══ Data excerpts
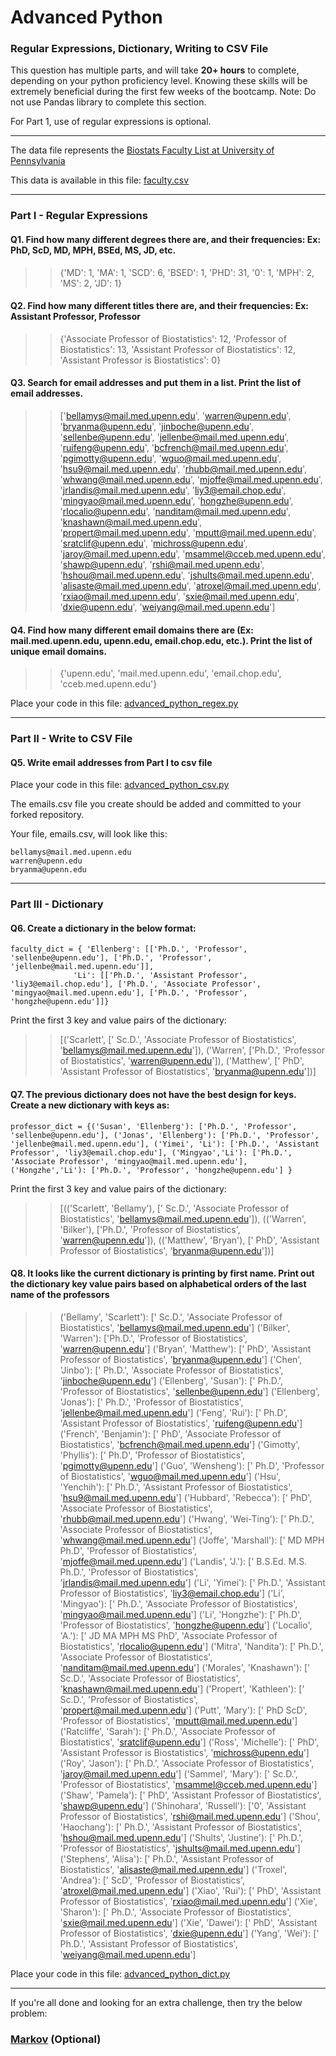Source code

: # Advanced Python    

### Regular Expressions, Dictionary, Writing to CSV File  

This question has multiple parts, and will take **20+ hours** to complete, depending on your python proficiency level.  Knowing these skills will be extremely beneficial during the first few weeks of the bootcamp.  Note:  Do not use Pandas library to complete this section.  

For Part 1, use of regular expressions is optional.  

---

The data file represents the [Biostats Faculty List at University of Pennsylvania](http://www.med.upenn.edu/cceb/biostat/faculty.shtml)

This data is available in this file:  [faculty.csv](python/faculty.csv)

--- 

### Part I - Regular Expressions  


#### Q1. Find how many different degrees there are, and their frequencies: Ex:  PhD, ScD, MD, MPH, BSEd, MS, JD, etc.

>> {'MD': 1, 'MA': 1, 'SCD': 6, 'BSED': 1, 'PHD': 31, '0': 1, 'MPH': 2, 'MS': 2, 'JD': 1}


#### Q2. Find how many different titles there are, and their frequencies:  Ex:  Assistant Professor, Professor

>> {'Associate Professor of Biostatistics': 12, 'Professor of Biostatistics': 13, 'Assistant Professor of Biostatistics': 12, 'Assistant Professor is Biostatistics': 0}


#### Q3. Search for email addresses and put them in a list.  Print the list of email addresses.

>> ['bellamys@mail.med.upenn.edu', 'warren@upenn.edu', 'bryanma@upenn.edu', 'jinboche@upenn.edu', 'sellenbe@upenn.edu', 'jellenbe@mail.med.upenn.edu', 'ruifeng@upenn.edu', 'bcfrench@mail.med.upenn.edu', 'pgimotty@upenn.edu', 'wguo@mail.med.upenn.edu', 'hsu9@mail.med.upenn.edu', 'rhubb@mail.med.upenn.edu', 'whwang@mail.med.upenn.edu', 'mjoffe@mail.med.upenn.edu', 'jrlandis@mail.med.upenn.edu', 'liy3@email.chop.edu', 'mingyao@mail.med.upenn.edu', 'hongzhe@upenn.edu', 'rlocalio@upenn.edu', 'nanditam@mail.med.upenn.edu', 'knashawn@mail.med.upenn.edu', 'propert@mail.med.upenn.edu', 'mputt@mail.med.upenn.edu', 'sratclif@upenn.edu', 'michross@upenn.edu', 'jaroy@mail.med.upenn.edu', 'msammel@cceb.med.upenn.edu', 'shawp@upenn.edu', 'rshi@mail.med.upenn.edu', 'hshou@mail.med.upenn.edu', 'jshults@mail.med.upenn.edu', 'alisaste@mail.med.upenn.edu', 'atroxel@mail.med.upenn.edu', 'rxiao@mail.med.upenn.edu', 'sxie@mail.med.upenn.edu', 'dxie@upenn.edu', 'weiyang@mail.med.upenn.edu']


#### Q4. Find how many different email domains there are (Ex:  mail.med.upenn.edu, upenn.edu, email.chop.edu, etc.).  Print the list of unique email domains.

>> {'upenn.edu', 'mail.med.upenn.edu', 'email.chop.edu', 'cceb.med.upenn.edu'}

Place your code in this file: [advanced_python_regex.py](python/advanced_python_regex.py)

---

### Part II - Write to CSV File

#### Q5.  Write email addresses from Part I to csv file

Place your code in this file: [advanced_python_csv.py](python/advanced_python_csv.py)

The emails.csv file you create should be added and committed to your forked repository.

Your file, emails.csv, will look like this:
```
bellamys@mail.med.upenn.edu
warren@upenn.edu
bryanma@upenn.edu
```

---

### Part III - Dictionary

#### Q6.  Create a dictionary in the below format:
```
faculty_dict = { 'Ellenberg': [['Ph.D.', 'Professor', 'sellenbe@upenn.edu'], ['Ph.D.', 'Professor', 'jellenbe@mail.med.upenn.edu']],
              'Li': [['Ph.D.', 'Assistant Professor', 'liy3@email.chop.edu'], ['Ph.D.', 'Associate Professor', 'mingyao@mail.med.upenn.edu'], ['Ph.D.', 'Professor', 'hongzhe@upenn.edu']]}
```
Print the first 3 key and value pairs of the dictionary:

>> [('Scarlett', [' Sc.D.', 'Associate Professor of Biostatistics', 'bellamys@mail.med.upenn.edu']), ('Warren', ['Ph.D.', 'Professor of Biostatistics', 'warren@upenn.edu']), ('Matthew', [' PhD', 'Assistant Professor of Biostatistics', 'bryanma@upenn.edu'])] 

#### Q7.  The previous dictionary does not have the best design for keys.  Create a new dictionary with keys as:

```
professor_dict = {('Susan', 'Ellenberg'): ['Ph.D.', 'Professor', 'sellenbe@upenn.edu'], ('Jonas', 'Ellenberg'): ['Ph.D.', 'Professor', 'jellenbe@mail.med.upenn.edu'], ('Yimei', 'Li'): ['Ph.D.', 'Assistant Professor', 'liy3@email.chop.edu'], ('Mingyao','Li'): ['Ph.D.', 'Associate Professor', 'mingyao@mail.med.upenn.edu'], ('Hongzhe','Li'): ['Ph.D.', 'Professor', 'hongzhe@upenn.edu'] }
```

Print the first 3 key and value pairs of the dictionary:

>>  [(('Scarlett', 'Bellamy'), [' Sc.D.', 'Associate Professor of Biostatistics', 'bellamys@mail.med.upenn.edu']), (('Warren', 'Bilker'), ['Ph.D.', 'Professor of Biostatistics', 'warren@upenn.edu']), (('Matthew', 'Bryan'), [' PhD', 'Assistant Professor of Biostatistics', 'bryanma@upenn.edu'])]

#### Q8.  It looks like the current dictionary is printing by first name.  Print out the dictionary key value pairs based on alphabetical orders of the last name of the professors

>> ('Bellamy', 'Scarlett'): [' Sc.D.', 'Associate Professor of Biostatistics', 'bellamys@mail.med.upenn.edu']
('Bilker', 'Warren'): ['Ph.D.', 'Professor of Biostatistics', 'warren@upenn.edu']
('Bryan', 'Matthew'): [' PhD', 'Assistant Professor of Biostatistics', 'bryanma@upenn.edu']
('Chen', 'Jinbo'): [' Ph.D.', 'Associate Professor of Biostatistics', 'jinboche@upenn.edu']
('Ellenberg', 'Susan'): [' Ph.D.', 'Professor of Biostatistics', 'sellenbe@upenn.edu']
('Ellenberg', 'Jonas'): [' Ph.D.', 'Professor of Biostatistics', 'jellenbe@mail.med.upenn.edu']
('Feng', 'Rui'): [' Ph.D', 'Assistant Professor of Biostatistics', 'ruifeng@upenn.edu']
('French', 'Benjamin'): [' PhD', 'Associate Professor of Biostatistics', 'bcfrench@mail.med.upenn.edu']
('Gimotty', 'Phyllis'): [' Ph.D', 'Professor of Biostatistics', 'pgimotty@upenn.edu']
('Guo', 'Wensheng'): [' Ph.D', 'Professor of Biostatistics', 'wguo@mail.med.upenn.edu']
('Hsu', 'Yenchih'): [' Ph.D.', 'Assistant Professor of Biostatistics', 'hsu9@mail.med.upenn.edu']
('Hubbard', 'Rebecca'): [' PhD', 'Associate Professor of Biostatistics', 'rhubb@mail.med.upenn.edu']
('Hwang', 'Wei-Ting'): [' Ph.D.', 'Associate Professor of Biostatistics', 'whwang@mail.med.upenn.edu']
('Joffe', 'Marshall'): [' MD MPH Ph.D', 'Professor of Biostatistics', 'mjoffe@mail.med.upenn.edu']
('Landis', 'J.'): [' B.S.Ed. M.S. Ph.D.', 'Professor of Biostatistics', 'jrlandis@mail.med.upenn.edu']
('Li', 'Yimei'): [' Ph.D.', 'Assistant Professor of Biostatistics', 'liy3@email.chop.edu']
('Li', 'Mingyao'): [' Ph.D.', 'Associate Professor of Biostatistics', 'mingyao@mail.med.upenn.edu']
('Li', 'Hongzhe'): [' Ph.D', 'Professor of Biostatistics', 'hongzhe@upenn.edu']
('Localio', 'A.'): [' JD MA MPH MS PhD', 'Associate Professor of Biostatistics', 'rlocalio@upenn.edu']
('Mitra', 'Nandita'): [' Ph.D.', 'Associate Professor of Biostatistics', 'nanditam@mail.med.upenn.edu']
('Morales', 'Knashawn'): [' Sc.D.', 'Associate Professor of Biostatistics', 'knashawn@mail.med.upenn.edu']
('Propert', 'Kathleen'): [' Sc.D.', 'Professor of Biostatistics', 'propert@mail.med.upenn.edu']
('Putt', 'Mary'): [' PhD ScD', 'Professor of Biostatistics', 'mputt@mail.med.upenn.edu']
('Ratcliffe', 'Sarah'): [' Ph.D.', 'Associate Professor of Biostatistics', 'sratclif@upenn.edu']
('Ross', 'Michelle'): [' PhD', 'Assistant Professor is Biostatistics', 'michross@upenn.edu']
('Roy', 'Jason'): [' Ph.D.', 'Associate Professor of Biostatistics', 'jaroy@mail.med.upenn.edu']
('Sammel', 'Mary'): [' Sc.D.', 'Professor of Biostatistics', 'msammel@cceb.med.upenn.edu']
('Shaw', 'Pamela'): [' PhD', 'Assistant Professor of Biostatistics', 'shawp@upenn.edu']
('Shinohara', 'Russell'): ['0', 'Assistant Professor of Biostatistics', 'rshi@mail.med.upenn.edu']
('Shou', 'Haochang'): [' Ph.D.', 'Assistant Professor of Biostatistics', 'hshou@mail.med.upenn.edu']
('Shults', 'Justine'): [' Ph.D.', 'Professor of Biostatistics', 'jshults@mail.med.upenn.edu']
('Stephens', 'Alisa'): [' Ph.D.', 'Assistant Professor of Biostatistics', 'alisaste@mail.med.upenn.edu']
('Troxel', 'Andrea'): [' ScD', 'Professor of Biostatistics', 'atroxel@mail.med.upenn.edu']
('Xiao', 'Rui'): [' PhD', 'Assistant Professor of Biostatistics', 'rxiao@mail.med.upenn.edu']
('Xie', 'Sharon'): [' Ph.D.', 'Associate Professor of Biostatistics', 'sxie@mail.med.upenn.edu']
('Xie', 'Dawei'): [' PhD', 'Assistant Professor of Biostatistics', 'dxie@upenn.edu']
('Yang', 'Wei'): [' Ph.D.', 'Assistant Professor of Biostatistics', 'weiyang@mail.med.upenn.edu']

Place your code in this file: [advanced_python_dict.py](python/advanced_python_dict.py)

--- 

If you're all done and looking for an extra challenge, then try the below problem:  

### [Markov](python/markov.py) (Optional)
════
Instructions to follow:
Search the entries for the string "their" and return each line where it turns up.

Answer box:
#### Q1. Find how many different degrees there are, and their frequencies: Ex:  PhD, ScD, MD, MPH, BSEd, MS, JD, etc.
#### Q2. Find how many different titles there are, and their frequencies:  Ex:  Assistant Professor, Professor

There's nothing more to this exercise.